■ **Directions for this task**
Find the line with "## Chaturbate Live Videos Recorder" in the entries below, then reproduce it and every line after it down to and including the line with "Free livecam videos downloader - Moniturbate", exactly.

(Data excerpts)
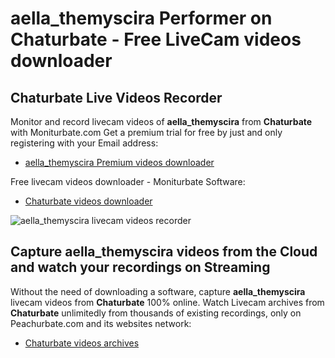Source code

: # aella_themyscira Performer on Chaturbate - Free LiveCam videos downloader

## Chaturbate Live Videos Recorder

Monitor and record livecam videos of **aella_themyscira** from **Chaturbate** with Moniturbate.com
Get a premium trial for free by just and only registering with your Email address:
* [aella_themyscira Premium videos downloader](https://moniturbate.com/request-demo-licence-key.html)

Free livecam videos downloader - Moniturbate Software:
* [Chaturbate videos downloader](https://moniturbate.com/moniturbate-download-software.html)

![aella_themyscira livecam videos recorder](https://peachurnet.com/templates/moniturbate-software.png)


## Capture aella_themyscira videos from the Cloud and watch your recordings on Streaming

Without the need of downloading a software, capture **aella_themyscira** livecam videos from **Chaturbate** 100% online.
Watch Livecam archives from **Chaturbate** unlimitedly from thousands of existing recordings, only on Peachurbate.com and its websites network:
* [Chaturbate videos archives](https://peachurnet.com/)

■ **Answer area**
## Chaturbate Live Videos Recorder

Monitor and record livecam videos of **aella_themyscira** from **Chaturbate** with Moniturbate.com
Get a premium trial for free by just and only registering with your Email address:
* [aella_themyscira Premium videos downloader](https://moniturbate.com/request-demo-licence-key.html)

Free livecam videos downloader - Moniturbate Software:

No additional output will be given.